- [Supplied information]:
Start of Block
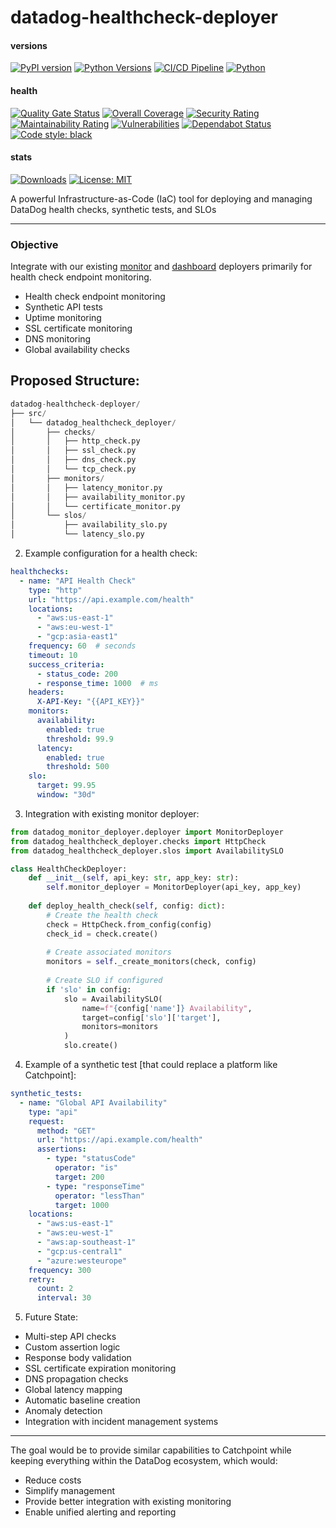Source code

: # datadog-healthcheck-deployer

#### versions

[![PyPI version](https://img.shields.io/pypi/v/datadog-healthcheck-deployer.svg)](https://pypi.org/project/datadog-healthcheck-deployer/)
[![Python Versions](https://img.shields.io/badge/python-3.9%20%7C%203.10%20%7C%203.11%20%7C%203.12-blue)](https://www.python.org/downloads/)
[![CI/CD Pipeline](https://github.com/fleXRPL/datadog-healthcheck-deployer/actions/workflows/workflow.yml/badge.svg)](https://github.com/fleXRPL/datadog-healthcheck-deployer/actions/workflows/workflow.yml)
[![Python](https://img.shields.io/pypi/pyversions/datadog-healthcheck-deployer.svg)](https://pypi.org/project/datadog-healthceck-deployer/)

#### health

[![Quality Gate Status](https://sonarcloud.io/api/project_badges/measure?project=fleXRPL_datadog-healthcheck-deployer&metric=alert_status)](https://sonarcloud.io/summary/new_code?id=fleXRPL_datadog-healthcheck-deployer)
[![Overall Coverage](https://sonarcloud.io/api/project_badges/measure?project=fleXRPL_datadog-healthcheck-deployer&metric=coverage)](https://sonarcloud.io/summary/new_code?id=fleXRPL_datadog-healthcheck-deployer)
[![Security Rating](https://sonarcloud.io/api/project_badges/measure?project=fleXRPL_datadog-healthcheck-deployer&metric=security_rating)](https://sonarcloud.io/summary/new_code?id=fleXRPL_datadog-healthcheck-deployer)
[![Maintainability Rating](https://sonarcloud.io/api/project_badges/measure?project=fleXRPL_datadog-healthcheck-deployer&metric=sqale_rating)](https://sonarcloud.io/summary/new_code?id=fleXRPL_datadog-healthcheck-deployer)
[![Vulnerabilities](https://sonarcloud.io/api/project_badges/measure?project=fleXRPL_datadog-healthcheck-deployer&metric=vulnerabilities)](https://sonarcloud.io/summary/new_code?id=fleXRPL_datadog-healthcheck-deployer)
[![Dependabot Status](https://img.shields.io/badge/Dependabot-enabled-success.svg)](https://github.com/fleXRPL/datadog-healthceck-deployer/blob/main/.github/dependabot.yml)
[![Code style: black](https://img.shields.io/badge/code%20style-black-000000.svg)](https://github.com/psf/black)

#### stats

[![Downloads](https://pepy.tech/badge/datadog-healthcheck-deployer)](https://pepy.tech/project/datadog-healthcheck-deployer)
[![License: MIT](https://img.shields.io/badge/License-MIT-yellow.svg)](https://opensource.org/licenses/MIT)

A powerful Infrastructure-as-Code (IaC) tool for deploying and managing DataDog health checks, synthetic tests, and SLOs

---

### Objective

Integrate with our existing [monitor](https://github.com/fleXRPL/datadog-healthceck-deployer) and [dashboard](https://github.com/fleXRPL/datadog-dashboard-deployer) deployers primarily for health check endpoint monitoring.

- Health check endpoint monitoring
- Synthetic API tests
- Uptime monitoring
- SSL certificate monitoring
- DNS monitoring
- Global availability checks

## Proposed Structure:

```python
datadog-healthcheck-deployer/
├── src/
│   └── datadog_healthcheck_deployer/
│       ├── checks/
│       │   ├── http_check.py
│       │   ├── ssl_check.py
│       │   ├── dns_check.py
│       │   └── tcp_check.py
│       ├── monitors/
│       │   ├── latency_monitor.py
│       │   ├── availability_monitor.py
│       │   └── certificate_monitor.py
│       └── slos/
│           ├── availability_slo.py
│           └── latency_slo.py
```

2. Example configuration for a health check:

```yaml
healthchecks:
  - name: "API Health Check"
    type: "http"
    url: "https://api.example.com/health"
    locations:
      - "aws:us-east-1"
      - "aws:eu-west-1"
      - "gcp:asia-east1"
    frequency: 60  # seconds
    timeout: 10
    success_criteria:
      - status_code: 200
      - response_time: 1000  # ms
    headers:
      X-API-Key: "{{API_KEY}}"
    monitors:
      availability:
        enabled: true
        threshold: 99.9
      latency:
        enabled: true
        threshold: 500
    slo:
      target: 99.95
      window: "30d"
```

3. Integration with existing monitor deployer:

```python
from datadog_monitor_deployer.deployer import MonitorDeployer
from datadog_healthcheck_deployer.checks import HttpCheck
from datadog_healthcheck_deployer.slos import AvailabilitySLO

class HealthCheckDeployer:
    def __init__(self, api_key: str, app_key: str):
        self.monitor_deployer = MonitorDeployer(api_key, app_key)
        
    def deploy_health_check(self, config: dict):
        # Create the health check
        check = HttpCheck.from_config(config)
        check_id = check.create()
        
        # Create associated monitors
        monitors = self._create_monitors(check, config)
        
        # Create SLO if configured
        if 'slo' in config:
            slo = AvailabilitySLO(
                name=f"{config['name']} Availability",
                target=config['slo']['target'],
                monitors=monitors
            )
            slo.create()
```

4. Example of a synthetic test [that could replace a platform like Catchpoint]:

```yaml
synthetic_tests:
  - name: "Global API Availability"
    type: "api"
    request:
      method: "GET"
      url: "https://api.example.com/health"
      assertions:
        - type: "statusCode"
          operator: "is"
          target: 200
        - type: "responseTime"
          operator: "lessThan"
          target: 1000
    locations:
      - "aws:us-east-1"
      - "aws:eu-west-1"
      - "aws:ap-southeast-1"
      - "gcp:us-central1"
      - "azure:westeurope"
    frequency: 300
    retry:
      count: 2
      interval: 30
```

5. Future State:

- Multi-step API checks
- Custom assertion logic
- Response body validation
- SSL certificate expiration monitoring
- DNS propagation checks
- Global latency mapping
- Automatic baseline creation
- Anomaly detection
- Integration with incident management systems

---

The goal would be to provide similar capabilities to Catchpoint while keeping everything within the DataDog ecosystem, which would:
- Reduce costs
- Simplify management
- Provide better integration with existing monitoring
- Enable unified alerting and reporting
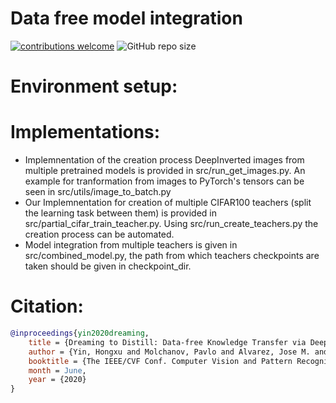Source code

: # Data free model integration

[![contributions welcome](https://img.shields.io/badge/contributions-welcome-blue?style=plastic)](./CONTRIBUTING.md)
![GitHub repo size](https://img.shields.io/github/repo-size/Guy-Shapira/DeepInversion?style=plastic)

# Environment setup:



# Implementations:
* Implemnentation of the creation process DeepInverted images from multiple pretrained models is provided in src/run_get_images.py. An example for tranformation from images to PyTorch's tensors can be seen in src/utils/image_to_batch.py
* Our Implemnentation for creation of multiple CIFAR100 teachers (split the learning task between them) is provided in src/partial_cifar_train_teacher.py. Using src/run_create_teachers.py the creation process can be automated.
* Model integration from multiple teachers is given in src/combined_model.py, the path from which teachers checkpoints are taken should be given in checkpoint_dir.


# Citation:
```bibtex
@inproceedings{yin2020dreaming,
	title = {Dreaming to Distill: Data-free Knowledge Transfer via DeepInversion},
	author = {Yin, Hongxu and Molchanov, Pavlo and Alvarez, Jose M. and Li, Zhizhong and Mallya, Arun and Hoiem, Derek and Jha, Niraj K and Kautz, Jan},
	booktitle = {The IEEE/CVF Conf. Computer Vision and Pattern Recognition (CVPR)},
	month = June,
	year = {2020}
}
```
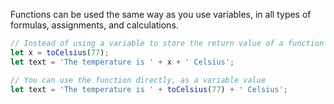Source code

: Functions can be used the same way as you use variables, in all types of formulas, assignments, and calculations.

```js
// Instead of using a variable to store the return value of a function
let x = toCelsius(77);
let text = 'The temperature is ' + x + ' Celsius';

// You can use the function directly, as a variable value
let text = 'The temperature is ' + toCelsius(77) + ' Celsius';
```
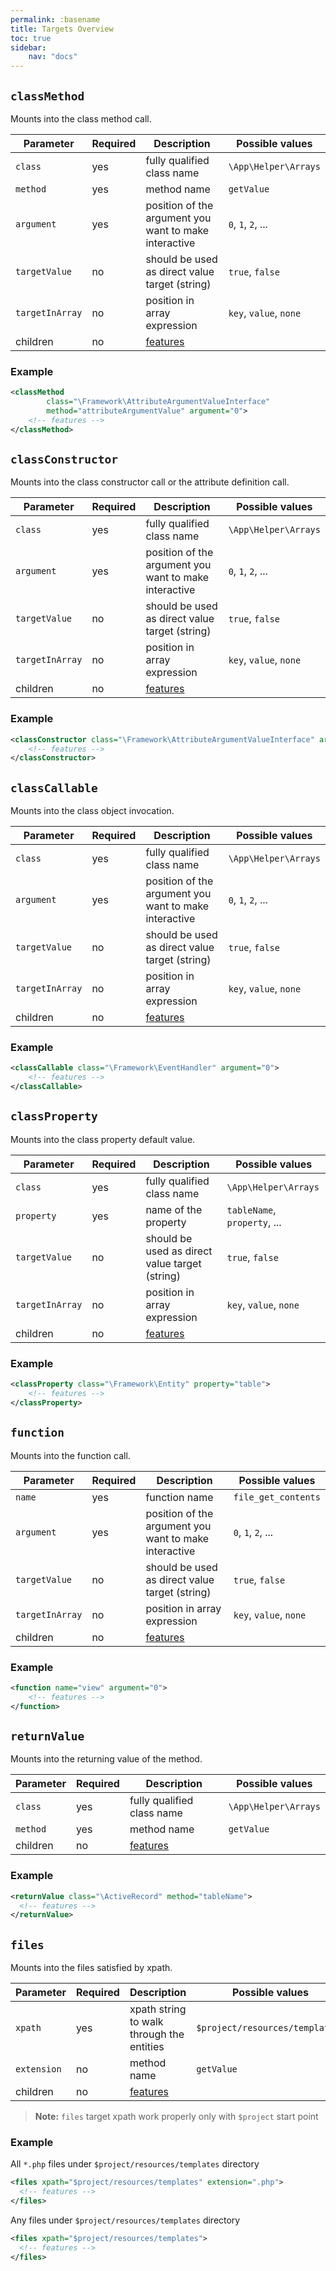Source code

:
 ```yaml
---
permalink: :basename
title: Targets Overview
toc: true
sidebar:
    nav: "docs"
---
```


## `classMethod`

Mounts into the class method call.

| Parameter       | Required | Description                                           | Possible values        |
|-----------------|----------|-------------------------------------------------------|------------------------|
| `class`         | yes      | fully qualified class name                            | `\App\Helper\Arrays`   |
| `method`        | yes      | method name                                           | `getValue`             |
| `argument`      | yes      | position of the argument you want to make interactive | `0`, `1`, `2`, ...     |
| `targetValue`   | no       | should be used as direct value target (string)        | `true`, `false`        |
| `targetInArray` | no       | position in array expression                          | `key`, `value`, `none` |
| children        | no       | [features](#features-overview)                        |                        | 

### Example

```xml
<classMethod
        class="\Framework\AttributeArgumentValueInterface"
        method="attributeArgumentValue" argument="0">
    <!-- features -->
</classMethod>
```

## `classConstructor`

Mounts into the class constructor call or the attribute definition call.

| Parameter       | Required | Description                                           | Possible values        |
|-----------------|----------|-------------------------------------------------------|------------------------|
| `class`         | yes      | fully qualified class name                            | `\App\Helper\Arrays`   |
| `argument`      | yes      | position of the argument you want to make interactive | `0`, `1`, `2`, ...     |
| `targetValue`   | no       | should be used as direct value target (string)        | `true`, `false`        |
| `targetInArray` | no       | position in array expression                          | `key`, `value`, `none` |
| children        | no       | [features](#features-overview)                        |                        | 

### Example

```xml
<classConstructor class="\Framework\AttributeArgumentValueInterface" argument="0">
    <!-- features -->
</classConstructor>
```

## `classCallable`

Mounts into the class object invocation.

| Parameter       | Required | Description                                           | Possible values        |
|-----------------|----------|-------------------------------------------------------|------------------------|
| `class`         | yes      | fully qualified class name                            | `\App\Helper\Arrays`   |
| `argument`      | yes      | position of the argument you want to make interactive | `0`, `1`, `2`, ...     |
| `targetValue`   | no       | should be used as direct value target (string)        | `true`, `false`        |
| `targetInArray` | no       | position in array expression                          | `key`, `value`, `none` |
| children        | no       | [features](#features-overview)                        |                        | 

### Example

```xml
<classCallable class="\Framework\EventHandler" argument="0">
    <!-- features -->
</classCallable>
```

## `classProperty`

Mounts into the class property default value.

| Parameter       | Required | Description                                    | Possible values              |
|-----------------|----------|------------------------------------------------|------------------------------|
| `class`         | yes      | fully qualified class name                     | `\App\Helper\Arrays`         |
| `property`      | yes      | name of the property                           | `tableName`, `property`, ... |
| `targetValue`   | no       | should be used as direct value target (string) | `true`, `false`              |
| `targetInArray` | no       | position in array expression                   | `key`, `value`, `none`       |
| children        | no       | [features](#features-overview)                 |                              | 

### Example

```xml
<classProperty class="\Framework\Entity" property="table">
    <!-- features -->
</classProperty>
```

## `function`

Mounts into the function call.

| Parameter       | Required | Description                                           | Possible values        |
|-----------------|----------|-------------------------------------------------------|------------------------|
| `name`          | yes      | function name                                         | `file_get_contents`    |
| `argument`      | yes      | position of the argument you want to make interactive | `0`, `1`, `2`, ...     |
| `targetValue`   | no       | should be used as direct value target (string)        | `true`, `false`        |
| `targetInArray` | no       | position in array expression                          | `key`, `value`, `none` |
| children        | no       | [features](#features-overview)                        |                        | 

### Example

```xml
<function name="view" argument="0">
    <!-- features -->
</function>
```

## `returnValue`

Mounts into the returning value of the method.

| Parameter  | Required | Description                    | Possible values      |
|------------|----------|--------------------------------|----------------------|
| `class`    | yes      | fully qualified class name     | `\App\Helper\Arrays` |
| `method`   | yes      | method name                    | `getValue`           |
| children   | no       | [features](#features-overview) |                      | 

### Example

```xml
<returnValue class="\ActiveRecord" method="tableName">
  <!-- features -->
</returnValue>
```

## `files`

Mounts into the files satisfied by xpath.

| Parameter   | Required | Description                               | Possible values                 |
|-------------|----------|-------------------------------------------|---------------------------------|
| `xpath`     | yes      | xpath string to walk through the entities | `$project/resources/templates/` |
| `extension` | no       | method name                               | `getValue`                      |
| children    | no       | [features](#features-overview)            |                                 | 

> **Note:** `files` target xpath work properly only with `$project` start point

### Example

All `*.php` files under `$project/resources/templates` directory
```xml
<files xpath="$project/resources/templates" extension=".php">
  <!-- features -->
</files>
```

Any files under `$project/resources/templates` directory
```xml
<files xpath="$project/resources/templates">
  <!-- features -->
</files>
```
End of Block
- [What is required]: Across the listing above, state how many lines include the word "classMethod", with nothing but the number in reply.

- [Completed exercise]: 3